退所者向け住居支援プログラム スマイリングプロジェクト

「住まい」をサポートすることから、子どもたちの将来の可能性を広げる

ライフスタイルショップ「unico」を運営する株式会社ミサワ様に家具などのトータルプロデュースをしていただきました。
「スマイリングプロジェクト」は、安価で、安心して住める住居を提供し、進学を含めた将来の選択肢を広く持てるよう支援をするプロジェクトです。

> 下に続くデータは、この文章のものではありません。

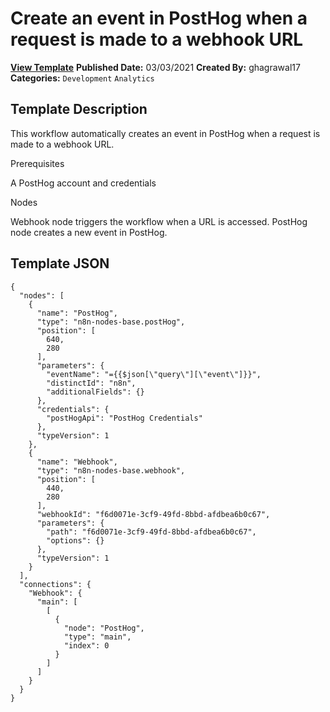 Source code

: # Create an event in PostHog when a request is made to a webhook URL

**[View Template](https://n8n.io/workflows/968-/)**  **Published Date:** 03/03/2021  **Created By:** ghagrawal17  **Categories:** `Development` `Analytics`  

## Template Description

This workflow automatically creates an event in PostHog when a request is made to a webhook URL.

Prerequisites

A PostHog account and credentials

Nodes

Webhook node triggers the workflow when a URL is accessed.
PostHog node creates a new event in PostHog.

## Template JSON

```
{
  "nodes": [
    {
      "name": "PostHog",
      "type": "n8n-nodes-base.postHog",
      "position": [
        640,
        280
      ],
      "parameters": {
        "eventName": "={{$json[\"query\"][\"event\"]}}",
        "distinctId": "n8n",
        "additionalFields": {}
      },
      "credentials": {
        "postHogApi": "PostHog Credentials"
      },
      "typeVersion": 1
    },
    {
      "name": "Webhook",
      "type": "n8n-nodes-base.webhook",
      "position": [
        440,
        280
      ],
      "webhookId": "f6d0071e-3cf9-49fd-8bbd-afdbea6b0c67",
      "parameters": {
        "path": "f6d0071e-3cf9-49fd-8bbd-afdbea6b0c67",
        "options": {}
      },
      "typeVersion": 1
    }
  ],
  "connections": {
    "Webhook": {
      "main": [
        [
          {
            "node": "PostHog",
            "type": "main",
            "index": 0
          }
        ]
      ]
    }
  }
}
```

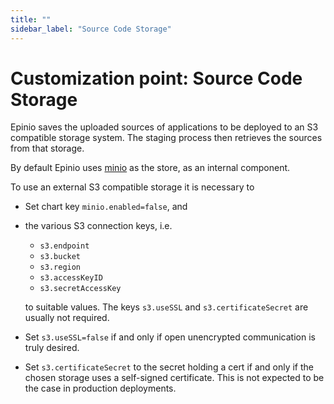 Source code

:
 ```yaml
---
title: ""
sidebar_label: "Source Code Storage"
---
```


<head>
  <link rel="canonical" href="https://docs.epinio.io/references/customization/sources"/>
</head>

# Customization point: Source Code Storage

Epinio saves the uploaded sources of applications to be deployed to an S3 compatible
storage system. The staging process then retrieves the sources from that storage.

By default Epinio uses [minio](https://min.io/) as the store, as an internal component.

To use an external S3 compatible storage it is necessary to

  - Set chart key `minio.enabled=false`, and
  - the various S3 connection keys, i.e.

      - `s3.endpoint`
      - `s3.bucket`
      - `s3.region`
      - `s3.accessKeyID`
      - `s3.secretAccessKey`

    to suitable values. The keys `s3.useSSL` and `s3.certificateSecret` are usually not
    required.

  - Set `s3.useSSL=false` if and only if open unencrypted communication is truly desired.

  - Set `s3.certificateSecret` to the secret holding a cert if and only if the chosen
    storage uses a self-signed certificate. This is not expected to be the case in
    production deployments.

経済力が不足している退所直後の子どもにとって、住まいの確保は最も高いハードルであり、進学はもとより就職においても、選択を狭める要因となっています。「スマイリングプロジェクト」は、特に経済的に厳しい状況にある進学者を対象に支援し、子どもたちの将来選択の可能性を広げることを目的とした自立支援プログラムです。

シェアハウス運営

児童養護施設や自立援助ホーム退所者を入居対象者とするシェアハウスを運営しています。シェアハウスの同居者として、児童養護に理解がありサポート意欲を持った一般社会人に、日常の生活面での困りごとや家事をサポートしていただいています。

下宿や学生寮・社員寮などへの入居あっせん

学生寮や社員寮などを運営する株式会社共立メンテナンス様のご協力を得て、退所者に割安で部屋を提供しています。 入居者は、アトモプロジェクトへの参加が可能なほか、希望者には自立ナビゲーションのプログラムも提供しています。 2012年度の実績として、空いているお部屋をお持ちの一般家庭に、入居希望の退所者を紹介するプログラムを行いました。
林代表の想い

住まいを確保することで、進学・就職の選択の幅を広げたい

「住まい」の確保は、児童養護施設の子どもたちにとって、進学や就職等の進路選択を制限する大きな要因となっています。退所後の住環境に対する“不安の声”は、子どもたち本人や施設職員から数多く寄せられています。

子どもたちの声

部屋を借りるために必要な資金などのお金を用意できそうにないので、住み込みの仕事に就こうと思っています。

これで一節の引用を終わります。